Pearson Correlation Coefficient 📂Mathematical Statistics

Pearson Correlation Coefficient

Definition ¹

For two random variables $X, Y$ , the term $\rho = \rho (X,Y)$ defined as follows is called the Pearson correlation coefficient. $\rho = { {\operatorname{Cov} (X,Y)} \over {\sigma_X \sigma_Y} }$

$\sigma_{X}$ and $\sigma_{Y}$ are the standard deviations of $X$ and $Y$ , respectively.

Explanation

The (Pearson) Correlation coefficient is a measure used to determine whether two variables have a (linear) correlation. If it is close to $1$ or $–1$ , it is considered as having a correlation, and if it is $0$ , it is considered as having none.

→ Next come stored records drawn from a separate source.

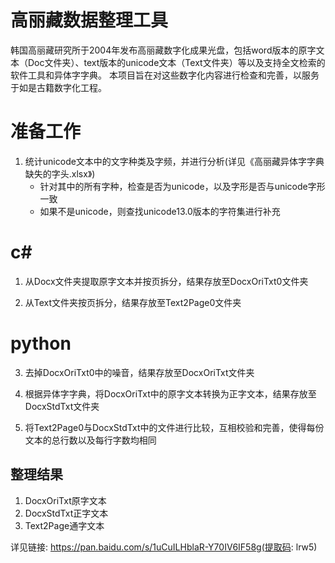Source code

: # 高丽藏数据整理工具
韩国高丽藏研究所于2004年发布高丽藏数字化成果光盘，包括word版本的原字文本（Doc文件夹）、text版本的unicode文本（Text文件夹）等以及支持全文检索的软件工具和异体字字典。
本项目旨在对这些数字化内容进行检查和完善，以服务于如是古籍数字化工程。

# 准备工作
1. 统计unicode文本中的文字种类及字频，并进行分析(详见《高丽藏异体字字典缺失的字头.xlsx》)
    - 针对其中的所有字种，检查是否为unicode，以及字形是否与unicode字形一致
    - 如果不是unicode，则查找unicode13.0版本的字符集进行补充

# c#
1. 从Docx文件夹提取原字文本并按页拆分，结果存放至DocxOriTxt0文件夹

2. 从Text文件夹按页拆分，结果存放至Text2Page0文件夹

# python
3. 去掉DocxOriTxt0中的噪音，结果存放至DocxOriTxt文件夹

4. 根据异体字字典，将DocxOriTxt中的原字文本转换为正字文本，结果存放至DocxStdTxt文件夹

5. 将Text2Page0与DocxStdTxt中的文件进行比较，互相校验和完善，使得每份文本的总行数以及每行字数均相同


## 整理结果
1. DocxOriTxt原字文本
2. DocxStdTxt正字文本
3. Text2Page通字文本

详见链接: https://pan.baidu.com/s/1uCuILHblaR-Y70IV6IF58g(提取码: lrw5)
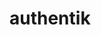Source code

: <!-- generated by markdown-notes-tree -->

# authentik

<!-- optional markdown-notes-tree directory description starts here -->

<!-- optional markdown-notes-tree directory description ends here -->
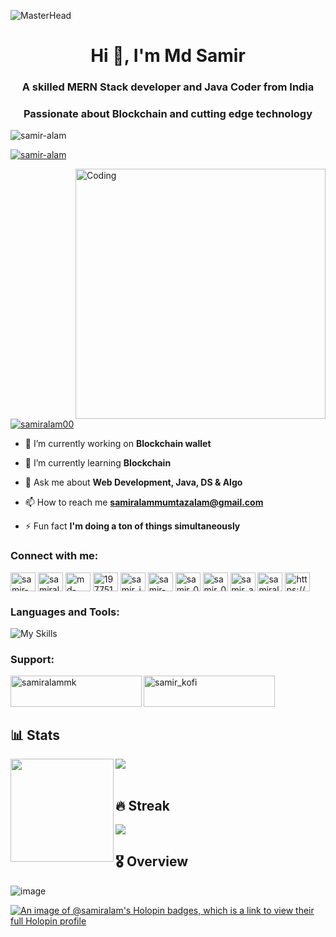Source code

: ![MasterHead](https://camo.githubusercontent.com/48ec00ed4c84e771db4a1db90b56352923a8d644452a32b434d68e97006c9337/68747470733a2f2f63686b736b696c6c732e636f6d2f77702d636f6e74656e742f75706c6f6164732f323032302f30342f504e432d416e696d617465642d42616e6e6572732e676966)
<h1 align="center">Hi 👋, I'm Md Samir</h1>
<h3 align="center">A skilled MERN Stack developer and Java Coder from India</h3>
<h3 align="center">Passionate about Blockchain and cutting edge technology</h3>

<p align="left"> <img src="https://komarev.com/ghpvc/?username=samir-alam&label=Profile%20views&color=0e75b6&style=flat" alt="samir-alam" /> </p>

<p align="left"> <a href="https://github.com/ryo-ma/github-profile-trophy"><img src="https://github-profile-trophy.vercel.app/?username=samir-alam" alt="samir-alam" /></a> </p>
<img align="right" alt="Coding" width="400" src="https://cdn.dribbble.com/users/926537/screenshots/4502924/media/18181eb39eec9784db256e246954adba.gif">

<p align="left"> <a href="https://twitter.com/samiralam00" target="blank"><img src="https://img.shields.io/twitter/follow/samiralam00?logo=twitter&style=for-the-badge" alt="samiralam00" /></a> </p>

- 🔭 I’m currently working on **Blockchain wallet**

- 🌱 I’m currently learning **Blockchain**

- 💬 Ask me about **Web Development, Java, DS & Algo**

- 📫 How to reach me **samiralammumtazalam@gmail.com**

- ⚡ Fun fact **I'm doing a ton of things simultaneously**

<h3 align="left">Connect with me:</h3>
<p align="left">
<a href="https://codepen.io/samir-alam" target="blank"><img align="center" src="https://raw.githubusercontent.com/rahuldkjain/github-profile-readme-generator/master/src/images/icons/Social/codepen.svg" alt="samir-alam" height="30" width="40" /></a>
<a href="https://twitter.com/samiralam00" target="blank"><img align="center" src="https://raw.githubusercontent.com/rahuldkjain/github-profile-readme-generator/master/src/images/icons/Social/twitter.svg" alt="samiralam00" height="30" width="40" /></a>
<a href="https://www.linkedin.com/in/samir-webdeveloper/" target="blank"><img align="center" src="https://raw.githubusercontent.com/rahuldkjain/github-profile-readme-generator/master/src/images/icons/Social/linked-in-alt.svg" alt="md-samir-9ba4351bb" height="30" width="40" /></a>
<a href="https://stackoverflow.com/users/19775167" target="blank"><img align="center" src="https://raw.githubusercontent.com/rahuldkjain/github-profile-readme-generator/master/src/images/icons/Social/stack-overflow.svg" alt="19775167" height="30" width="40" /></a>
<a href="https://instagram.com/samir_ig_0" target="blank"><img align="center" src="https://raw.githubusercontent.com/rahuldkjain/github-profile-readme-generator/master/src/images/icons/Social/instagram.svg" alt="samir_ig_0" height="30" width="40" /></a>
<a href="https://dribbble.com/samir-alam" target="blank"><img align="center" src="https://raw.githubusercontent.com/rahuldkjain/github-profile-readme-generator/master/src/images/icons/Social/dribbble.svg" alt="samir-alam" height="30" width="40" /></a>
<a href="https://www.codechef.com/users/samir_0" target="blank"><img align="center" src="https://cdn.jsdelivr.net/npm/simple-icons@3.1.0/icons/codechef.svg" alt="samir_0" height="30" width="40" /></a>
<a href="https://www.hackerrank.com/samir_0" target="blank"><img align="center" src="https://raw.githubusercontent.com/rahuldkjain/github-profile-readme-generator/master/src/images/icons/Social/hackerrank.svg" alt="samir_0" height="30" width="40" /></a>
<a href="https://www.leetcode.com/samir_alam" target="blank"><img align="center" src="https://raw.githubusercontent.com/rahuldkjain/github-profile-readme-generator/master/src/images/icons/Social/leet-code.svg" alt="samir_alam" height="30" width="40" /></a>
<a href="https://auth.geeksforgeeks.org/user/samiralammumtazalam" target="blank"><img align="center" src="https://raw.githubusercontent.com/rahuldkjain/github-profile-readme-generator/master/src/images/icons/Social/geeks-for-geeks.svg" alt="samiralammumtazalam" height="30" width="40" /></a>
<a href="https://discord.gg/https://discord.gg/wzjf7TVA" target="blank"><img align="center" src="https://raw.githubusercontent.com/rahuldkjain/github-profile-readme-generator/master/src/images/icons/Social/discord.svg" alt="https://discord.gg/wzjf7TVA" height="30" width="40" /></a>
</p>

<h3 align="left">Languages and Tools:</h3>

![My Skills](https://skillicons.dev/icons?i=java,js,solidity,html,css,bootstrap,tailwind,react,redux,threejs,vite,nextjs,nodejs,express,mongodb,mysql,ts,git,github,pug,jquery,firebase,postman,netlify,linux,bash,vscode,eclipse,androidstudio,remix&perline=10)

<h3 align="left">Support:</h3>
<p><a href="https://www.buymeacoffee.com/samiralammk"> <img align="left" src="https://cdn.buymeacoffee.com/buttons/v2/default-yellow.png" height="50" width="210" alt="samiralammk" /></a><a href="https://ko-fi.com/samir_kofi"> <img align="left" src="https://cdn.ko-fi.com/cdn/kofi3.png?v=3" height="50" width="210" alt="samir_kofi" /></a></p><br><br>
<br>

## 📊 Stats

<div>
  <img height="165" align="left" src="https://github-readme-stats.vercel.app/api?username=Samir-Alam&show_icons=true&theme=codeSTACKr&hide=contribs" />
  <img src="https://github-readme-stats.vercel.app/api/top-langs/?username=Samir-Alam&layout=compact&show_icons=true&theme=codeSTACKr" />
</div>

<br/>

## 🔥 Streak

<picture>
    <source media="(prefers-color-scheme: dark)" srcset="https://streak-stats.demolab.com?user=Samir-Alam&theme=codeSTACKr" />
    <img src="https://streak-stats.demolab.com?user=Samir-Alam&theme=default"/>
</picture>

<!-- [![GitHub Streak](https://github-readme-streak-stats.herokuapp.com?user=Samir-Alam&theme=dark)](https://git.io/streak-stats) -->

<br/>

## 🎖️ Overview

![image](https://github-profile-summary-cards.vercel.app/api/cards/profile-details?username=Samir-Alam&theme=dark)

[![An image of @samiralam's Holopin badges, which is a link to view their full Holopin profile](https://holopin.me/samiralam)](https://holopin.io/@samiralam)
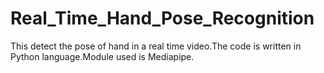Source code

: # Real_Time_Hand_Pose_Recognition
This detect the pose of hand in a real time video.The code is written in Python language.Module used is Mediapipe.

It is important to note that correlation and independence are not the same concept. Correlation merely checks if two variables form a linear graph. Not having a correlation doesn’t necessarily mean independence. However, if they are independent, they are uncorrelated. This only holds true when the two variables follow a normal distribution.

Properties

The Pearson correlation coefficient does not exceed $[-1,1]$ . That is, $– 1 \le \rho \le 1$

Proof

We intend to introduce two methods of proof.

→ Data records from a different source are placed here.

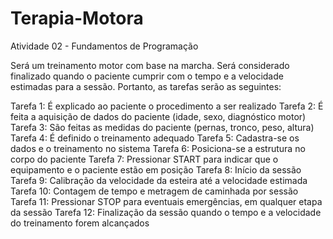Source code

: # Terapia-Motora
Atividade 02 - Fundamentos de Programação

Será um treinamento motor com base na marcha. Será considerado finalizado quando o paciente cumprir com o tempo e a velocidade estimadas para a sessão.
Portanto, as tarefas serão as seguintes: 

Tarefa 1: É explicado ao paciente o procedimento a ser realizado
Tarefa 2: É feita a aquisição de dados do paciente (idade, sexo, diagnóstico motor)
Tarefa 3: São feitas as medidas do paciente (pernas, tronco, peso, altura)
Tarefa 4: É definido o treinamento adequado
Tarefa 5: Cadastra-se os dados e o treinamento no sistema
Tarefa 6: Posiciona-se a estrutura no corpo do paciente
Tarefa 7: Pressionar START para indicar que o equipamento e o paciente estão em posição
Tarefa 8: Início da sessão
Tarefa 9: Calibração da velocidade da esteira até a velocidade estimada
Tarefa 10: Contagem de tempo e metragem de caminhada por sessão
Tarefa 11: Pressionar STOP para eventuais emergências, em qualquer etapa da sessão
Tarefa 12: Finalização da sessão quando o tempo e a velocidade do treinamento forem alcançados
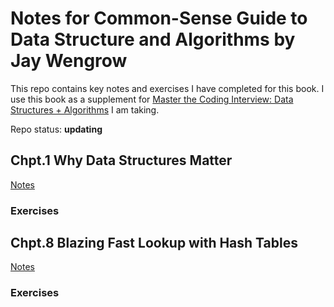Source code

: # Notes for Common-Sense Guide to Data Structure and Algorithms by Jay Wengrow

This repo contains key notes and exercises I have completed for this book. I use this book as a supplement for [Master the Coding Interview: Data Structures + Algorithms](https://github.com/HowieWork/master-the-coding-interview-ZTM) I am taking.

Repo status: **updating**

## Chpt.1 Why Data Structures Matter

[Notes](FIXME)

### Exercises

## Chpt.8 Blazing Fast Lookup with Hash Tables

[Notes](FIXME)

### Exercises

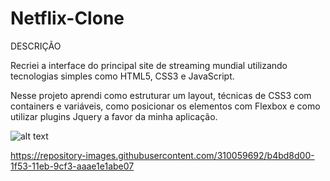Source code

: # Netflix-Clone

DESCRIÇÃO

Recriei a interface do principal site de streaming mundial utilizando tecnologias simples como HTML5, CSS3 e JavaScript. 

Nesse projeto aprendi como estruturar um layout, técnicas de CSS3 com containers e variáveis, como posicionar os elementos com Flexbox e como utilizar plugins Jquery a favor da minha aplicação.

![alt text](https://github.com/[iuryflores]/[Netflix-Clone]/blob/[master]/screenshot.jpg?raw=true)


https://repository-images.githubusercontent.com/310059692/b4bd8d00-1f53-11eb-9cf3-aaae1e1abe07

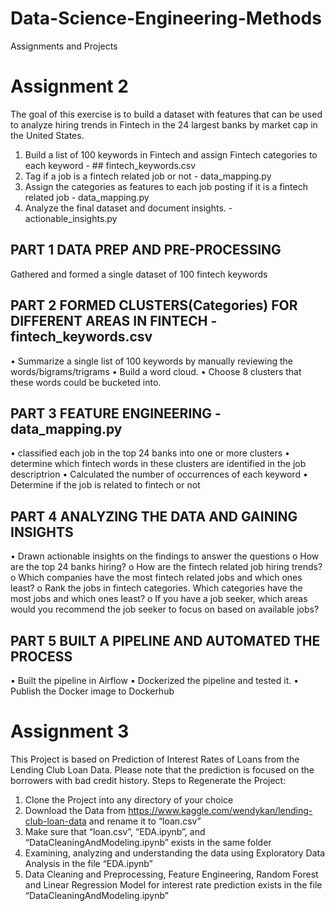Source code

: # Data-Science-Engineering-Methods
Assignments and Projects


# Assignment 2
The goal of this exercise is to build a dataset with features that can be used to analyze hiring trends in Fintech in the 24 largest banks by market cap in the United States.

1. Build a list of 100 keywords in Fintech and assign Fintech categories to each keyword - ## fintech_keywords.csv
2. Tag if a job is a fintech related job or not - data_mapping.py
3. Assign the categories as features to each job posting if it is a fintech related job - data_mapping.py
4. Analyze the final dataset and document insights. - actionable_insights.py

## PART 1 DATA PREP AND PRE-PROCESSING
Gathered and formed a single dataset of 100 fintech keywords

## PART 2 FORMED CLUSTERS(Categories) FOR DIFFERENT AREAS IN FINTECH - fintech_keywords.csv
• Summarize a single list of 100 keywords by manually reviewing the words/bigrams/trigrams
• Build a word cloud.
• Choose 8 clusters that these words could be bucketed into.

## PART 3 FEATURE ENGINEERING - data_mapping.py
• classified each job in the top 24 banks into one or more clusters
• determine which fintech words in these clusters are identified in the job descriptrion
• Calculated the number of occurrences of each keyword
• Determine if the job is related to fintech or not

## PART 4 ANALYZING THE DATA AND GAINING INSIGHTS
• Drawn actionable insights on the findings to answer the questions
o How are the top 24 banks hiring?
o How are the fintech related job hiring trends?
o Which companies have the most fintech related jobs and which ones least?
o Rank the jobs in fintech categories. Which categories have the most jobs and which ones least?
o If you have a job seeker, which areas would you recommend the job seeker to focus on based on available jobs?

## PART 5 BUILT A PIPELINE AND AUTOMATED THE PROCESS
• Built the pipeline in Airflow
• Dockerized the pipeline and tested it.
• Publish the Docker image to Dockerhub

# Assignment 3

This Project is based on Prediction of Interest Rates of Loans from the Lending Club Loan Data.
Please note that the prediction is focused on the borrowers with bad credit history.
Steps to Regenerate the Project:
1.    Clone the Project into any directory of your choice
2.    Download the Data from https://www.kaggle.com/wendykan/lending-club-loan-data and rename it to “loan.csv”
3.    Make sure that “loan.csv”, “EDA.ipynb”, and “DataCleaningAndModeling.ipynb” exists in the same folder
4.    Examining, analyzing and understanding the data using Exploratory Data Analysis in the file “EDA.ipynb”
5.    Data Cleaning and Preprocessing, Feature Engineering, Random Forest and Linear Regression Model for interest rate prediction exists in the file “DataCleaningAndModeling.ipynb”
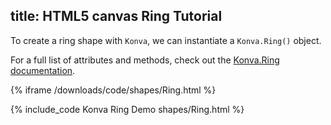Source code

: title: HTML5 canvas Ring Tutorial
---

To create a ring shape with `Konva`, we can instantiate a `Konva.Ring()` object.

For a full list of attributes and methods, check out the [Konva.Ring documentation](/api/Konva.Ring.html).

{% iframe /downloads/code/shapes/Ring.html %}

{% include_code Konva Ring Demo shapes/Ring.html %}
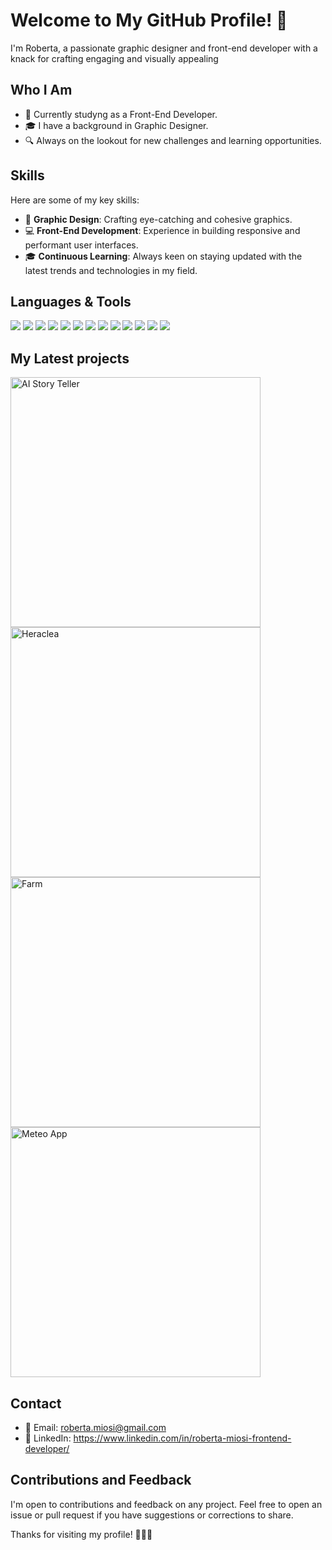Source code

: # Welcome to My GitHub Profile! 👋

I'm Roberta, a passionate graphic designer and front-end developer with a knack for crafting engaging and visually appealing 

## Who I Am

- 💼 Currently studyng as a Front-End Developer.
- 🎓 I have a background in Graphic Designer.
- 🔍 Always on the lookout for new challenges and learning opportunities.

## Skills

Here are some of my key skills:

- 🎨 **Graphic Design**: Crafting eye-catching and cohesive graphics.
- 💻 **Front-End Development**: Experience in building responsive and performant user interfaces.
- 🎓 **Continuous Learning**: Always keen on staying updated with the latest trends and technologies in my field.

## Languages & Tools
![](https://github.com/RobertaMi89/loghi/blob/main/ai.png)  ![](https://github.com/RobertaMi89/loghi/blob/main/ps.png) ![](https://github.com/RobertaMi89/loghi/blob/main/html.png)  ![](https://github.com/RobertaMi89/loghi/blob/main/css.png) ![](https://github.com/RobertaMi89/loghi/blob/main/JavaScript-logo.png)  ![](https://github.com/RobertaMi89/loghi/blob/main/typescript.jpg) ![](https://github.com/RobertaMi89/loghi/blob/main/bootstrap.png)  ![](https://github.com/RobertaMi89/loghi/blob/main/tailwind.jpg) ![](https://github.com/RobertaMi89/loghi/blob/main/React-icon.svg.png)   ![](https://github.com/RobertaMi89/loghi/blob/main/next.jpg) ![](https://github.com/RobertaMi89/loghi/blob/main/sass.jpeg)  ![](https://github.com/RobertaMi89/loghi/blob/main/postman.png) ![](https://github.com/RobertaMi89/loghi/blob/main/vs.jpeg)

## My Latest projects

<a href="https://ai-story-teller-3wmv.vercel.app/">
  <img src="https://github.com/RobertaMi89/loghi/raw/main/progetti/AIstoryTeller.png" alt="AI Story Teller" style="height:400px;">
</a>
<a href="https://heraclea.vercel.app/">
  <img src="https://github.com/RobertaMi89/loghi/raw/main/progetti/heraclea.png" alt="Heraclea" style="height:400px;">
</a>
<a href="https://myfarm-black.vercel.app/">
  <img src="https://github.com/RobertaMi89/loghi/raw/main/progetti/farm.png" alt="Farm" style="height:400px;">
</a>
<a href="https://robertami89.github.io/MeteoApp/">
  <img src="https://github.com/RobertaMi89/loghi/raw/main/progetti/meteoApp.png" alt="Meteo App" style="height:400px;">
</a>




## Contact

- 📧 Email: roberta.miosi@gmail.com
- 🔗 LinkedIn: https://www.linkedin.com/in/roberta-miosi-frontend-developer/

## Contributions and Feedback

I'm open to contributions and feedback on any project. Feel free to open an issue or pull request if you have suggestions or corrections to share.

Thanks for visiting my profile! 👨‍💻🚀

Proof using the Cauchy-Schwarz inequality

$\rho = { {\operatorname{Cov} (X,Y)} \over {\sigma_X \sigma_Y} } = {1 \over n} \sum_{k=1}^{n} { \left( { { x_k - \mu_{X} } \over {\sigma_X} } \right) \left( { { y_k - \mu_{Y} } \over {\sigma_Y} } \right) }$ Squaring both sides gives $\rho ^2 = {1 \over {n^2} } \left\{ \sum_{k=1}^{n} { \left( { { x_k - \mu_{X} } \over {\sigma_X} } \right) \left( { { y_k - \mu_{Y} } \over {\sigma_Y} } \right) } \right\} ^ 2$

Cauchy-Schwarz inequality: $({a}^{2}+{b}^{2})({x}^{2}+{y}^{2})\ge { (ax+by) }^{ 2 }$

By the Cauchy-Schwarz inequality, ${1 \over {n^2} } \left\{ \sum_{k=1}^{n} { \left( { { x_k - \mu_{X} } \over {\sigma_X} } \right) \left( { { y_k - \mu_{Y} } \over {\sigma_Y} } \right) } \right\} ^ 2 \le {1 \over {n^2} } \sum_{k=1}^{n} { \left( { { x_k - \mu_{X} } \over {\sigma_X} } \right) ^ 2 } \sum_{k=1}^{n} { \left( { { y_k - \mu_{Y} } \over {\sigma_Y} } \right) ^ 2 }$ Rearranging the terms on the right gives $\begin{align*} & {1 \over {n^2} } \sum_{k=1}^{n} { \left( { { x_k - \mu_{X} } \over {\sigma_X} } \right) ^ 2 } \sum_{k=1}^{n} { \left( { { y_k - \mu_{Y} } \over {\sigma_Y} } \right) ^ 2 } \\ =& {1 \over { {\sigma_X}^2 {\sigma_Y}^2 } } \sum_{k=1}^{n} { \left( { { x_k - \mu_{X} } \over { \sqrt{n} } } \right) ^ 2 \sum_{k=1}^{n} \left( { { y_k - \mu_{Y} } \over {\sqrt{n}} } \right) ^ 2 } \\ =& {1 \over { {\sigma_X}^2 {\sigma_Y}^2 } } {\sigma_X}^2 {\sigma_Y}^2 \\ =& 1 \end{align*}$ Since $\rho ^2 \le 1$ , $-1 \le \rho \le 1$

■

Proof using the definition of covariance

Let $\Var(Y)={ \sigma _ Y }^2, \Var(X)={ \sigma _ X }^2$ and $\displaystyle Z= \frac { Y }{ \sigma _Y } - \rho \frac { X }{ \sigma _X }$ , then according to the definition of covariance, $\begin{align*} \Var(Z)&=\frac { 1 }{ { \sigma _ Y }^2 }\Var(Y)+\frac { { \rho ^ 2 } }{ { \sigma _ X }^2 }\Var(X)-2\frac { \rho }{ { \sigma _X } { \sigma _Y } }\operatorname{Cov}(X,Y) \\ =& \frac { 1 }{ { \sigma _ Y }^2 }{ \sigma _ Y }^2+\frac { { \rho ^ 2 } }{ { \sigma _ X }^2 }{ \sigma _ X }^2-2\rho \cdot \rho \\ &=1+{ \rho ^ 2 }-2{ \rho ^ 2 } \\ &=1-{ \rho ^ 2 } \end{align*}$ Since $\Var(Z)\ge 0$ , $\begin{align*} 1-{ \rho ^ 2 }\ge 0 \implies& { \rho ^ 2 }-1\le 0 \\ \implies& (\rho +1)(\rho –1)\le 0 \\ \implies& -1\le \rho \le 1 \end{align*}$

■